= Data for this task =
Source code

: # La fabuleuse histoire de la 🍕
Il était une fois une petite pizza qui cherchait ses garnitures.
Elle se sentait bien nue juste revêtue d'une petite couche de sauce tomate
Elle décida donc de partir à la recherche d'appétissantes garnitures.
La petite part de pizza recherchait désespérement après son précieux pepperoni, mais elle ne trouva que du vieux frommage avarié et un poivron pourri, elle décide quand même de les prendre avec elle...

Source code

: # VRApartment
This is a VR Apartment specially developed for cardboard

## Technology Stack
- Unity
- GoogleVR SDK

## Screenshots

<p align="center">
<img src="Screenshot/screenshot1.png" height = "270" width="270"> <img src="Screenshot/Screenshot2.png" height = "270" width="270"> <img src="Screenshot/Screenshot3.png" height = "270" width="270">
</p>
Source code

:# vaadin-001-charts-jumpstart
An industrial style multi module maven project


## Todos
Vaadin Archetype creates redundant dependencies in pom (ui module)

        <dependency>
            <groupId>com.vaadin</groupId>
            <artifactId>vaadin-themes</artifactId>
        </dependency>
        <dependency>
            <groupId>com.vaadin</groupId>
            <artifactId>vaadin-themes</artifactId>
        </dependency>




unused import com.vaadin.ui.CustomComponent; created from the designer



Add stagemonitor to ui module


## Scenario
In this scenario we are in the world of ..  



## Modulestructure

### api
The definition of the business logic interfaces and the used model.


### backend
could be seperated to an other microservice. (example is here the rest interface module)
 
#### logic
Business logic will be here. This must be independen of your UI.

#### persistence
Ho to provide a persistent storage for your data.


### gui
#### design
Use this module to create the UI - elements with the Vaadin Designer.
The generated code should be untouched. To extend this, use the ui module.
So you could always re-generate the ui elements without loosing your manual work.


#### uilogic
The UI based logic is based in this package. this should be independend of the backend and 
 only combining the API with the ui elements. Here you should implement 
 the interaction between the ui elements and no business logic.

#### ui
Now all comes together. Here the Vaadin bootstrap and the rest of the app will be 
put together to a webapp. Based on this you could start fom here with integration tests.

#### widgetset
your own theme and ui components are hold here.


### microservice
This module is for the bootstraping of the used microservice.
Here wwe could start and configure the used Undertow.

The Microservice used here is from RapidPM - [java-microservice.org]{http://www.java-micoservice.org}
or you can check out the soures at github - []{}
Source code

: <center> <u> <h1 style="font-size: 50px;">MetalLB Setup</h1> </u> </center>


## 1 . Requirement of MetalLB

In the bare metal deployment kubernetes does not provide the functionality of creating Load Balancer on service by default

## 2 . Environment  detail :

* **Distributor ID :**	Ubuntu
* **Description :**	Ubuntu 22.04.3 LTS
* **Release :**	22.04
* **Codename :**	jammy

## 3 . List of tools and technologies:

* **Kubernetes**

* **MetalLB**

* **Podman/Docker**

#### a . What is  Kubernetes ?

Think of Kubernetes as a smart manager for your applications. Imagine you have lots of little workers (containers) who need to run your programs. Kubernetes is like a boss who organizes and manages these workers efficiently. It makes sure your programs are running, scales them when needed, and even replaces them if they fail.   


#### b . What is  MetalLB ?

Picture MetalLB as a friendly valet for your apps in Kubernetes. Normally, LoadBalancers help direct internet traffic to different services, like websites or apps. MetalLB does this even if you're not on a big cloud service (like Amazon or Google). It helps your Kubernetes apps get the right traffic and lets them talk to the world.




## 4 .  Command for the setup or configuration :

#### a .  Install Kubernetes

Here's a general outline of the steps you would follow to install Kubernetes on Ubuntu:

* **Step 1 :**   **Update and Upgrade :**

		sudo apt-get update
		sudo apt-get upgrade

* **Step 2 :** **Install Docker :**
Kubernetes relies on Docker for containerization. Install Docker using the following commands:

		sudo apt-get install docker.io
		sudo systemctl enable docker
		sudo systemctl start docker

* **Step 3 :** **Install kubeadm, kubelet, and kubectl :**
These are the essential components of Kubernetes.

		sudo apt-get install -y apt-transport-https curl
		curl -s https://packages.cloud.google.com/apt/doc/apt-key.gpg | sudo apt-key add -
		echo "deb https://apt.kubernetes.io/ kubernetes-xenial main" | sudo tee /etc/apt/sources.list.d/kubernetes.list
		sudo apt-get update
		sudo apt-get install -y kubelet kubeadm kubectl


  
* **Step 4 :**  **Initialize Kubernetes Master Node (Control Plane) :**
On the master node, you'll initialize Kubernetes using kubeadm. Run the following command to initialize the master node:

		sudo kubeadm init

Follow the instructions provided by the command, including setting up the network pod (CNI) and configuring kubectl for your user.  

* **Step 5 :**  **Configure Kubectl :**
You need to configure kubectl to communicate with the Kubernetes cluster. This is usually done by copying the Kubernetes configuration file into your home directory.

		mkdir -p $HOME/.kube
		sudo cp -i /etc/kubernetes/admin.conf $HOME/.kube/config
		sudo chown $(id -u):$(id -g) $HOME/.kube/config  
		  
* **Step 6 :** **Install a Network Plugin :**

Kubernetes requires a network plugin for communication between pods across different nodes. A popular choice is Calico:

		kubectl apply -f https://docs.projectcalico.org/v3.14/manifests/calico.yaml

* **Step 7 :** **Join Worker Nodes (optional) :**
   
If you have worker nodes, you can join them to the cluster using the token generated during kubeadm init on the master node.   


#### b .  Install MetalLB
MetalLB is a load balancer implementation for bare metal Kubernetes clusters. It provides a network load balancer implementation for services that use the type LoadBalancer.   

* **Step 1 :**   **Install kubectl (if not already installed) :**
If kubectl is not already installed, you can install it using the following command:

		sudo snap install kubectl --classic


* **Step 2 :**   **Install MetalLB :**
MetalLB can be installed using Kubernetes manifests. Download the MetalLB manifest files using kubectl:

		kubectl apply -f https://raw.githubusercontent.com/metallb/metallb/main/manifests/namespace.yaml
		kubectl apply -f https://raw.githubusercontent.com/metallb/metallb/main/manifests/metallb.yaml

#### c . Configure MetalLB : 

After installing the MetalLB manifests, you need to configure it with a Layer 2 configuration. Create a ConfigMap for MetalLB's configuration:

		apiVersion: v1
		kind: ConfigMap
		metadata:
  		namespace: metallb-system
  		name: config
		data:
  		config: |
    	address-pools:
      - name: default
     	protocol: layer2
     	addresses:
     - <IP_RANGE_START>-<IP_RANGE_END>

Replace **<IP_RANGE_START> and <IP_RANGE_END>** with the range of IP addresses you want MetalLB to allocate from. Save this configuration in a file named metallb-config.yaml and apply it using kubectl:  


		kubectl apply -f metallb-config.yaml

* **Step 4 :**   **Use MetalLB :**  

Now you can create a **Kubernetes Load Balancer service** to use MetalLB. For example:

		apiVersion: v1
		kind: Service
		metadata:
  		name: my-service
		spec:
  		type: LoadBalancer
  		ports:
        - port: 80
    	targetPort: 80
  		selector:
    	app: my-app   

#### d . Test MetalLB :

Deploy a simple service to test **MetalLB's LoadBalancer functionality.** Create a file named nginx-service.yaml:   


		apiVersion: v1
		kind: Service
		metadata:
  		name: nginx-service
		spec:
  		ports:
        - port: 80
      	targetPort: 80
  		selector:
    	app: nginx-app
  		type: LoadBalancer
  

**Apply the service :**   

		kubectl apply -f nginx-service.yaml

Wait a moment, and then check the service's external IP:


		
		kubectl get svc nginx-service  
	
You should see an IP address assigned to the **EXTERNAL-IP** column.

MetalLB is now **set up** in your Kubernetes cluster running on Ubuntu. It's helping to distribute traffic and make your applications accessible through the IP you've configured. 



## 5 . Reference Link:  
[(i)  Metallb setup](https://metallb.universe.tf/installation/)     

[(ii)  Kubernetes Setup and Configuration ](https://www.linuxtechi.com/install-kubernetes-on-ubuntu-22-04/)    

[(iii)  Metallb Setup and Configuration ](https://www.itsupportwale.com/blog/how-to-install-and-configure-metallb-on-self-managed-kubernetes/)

= Your objective =
Give back, word for word, only the lines above from the line holding "name: my-service" to the line holding "You should see", both included.

= Result below =
  		name: my-service
		spec:
  		type: LoadBalancer
  		ports:
        - port: 80
    	targetPort: 80
  		selector:
    	app: my-app   

#### d . Test MetalLB :

Deploy a simple service to test **MetalLB's LoadBalancer functionality.** Create a file named nginx-service.yaml:   


		apiVersion: v1
		kind: Service
		metadata:
  		name: nginx-service
		spec:
  		ports:
        - port: 80
      	targetPort: 80
  		selector:
    	app: nginx-app
  		type: LoadBalancer
  

**Apply the service :**   

		kubectl apply -f nginx-service.yaml

Wait a moment, and then check the service's external IP:


		
		kubectl get svc nginx-service  
	
You should see an IP address assigned to the **EXTERNAL-IP** column.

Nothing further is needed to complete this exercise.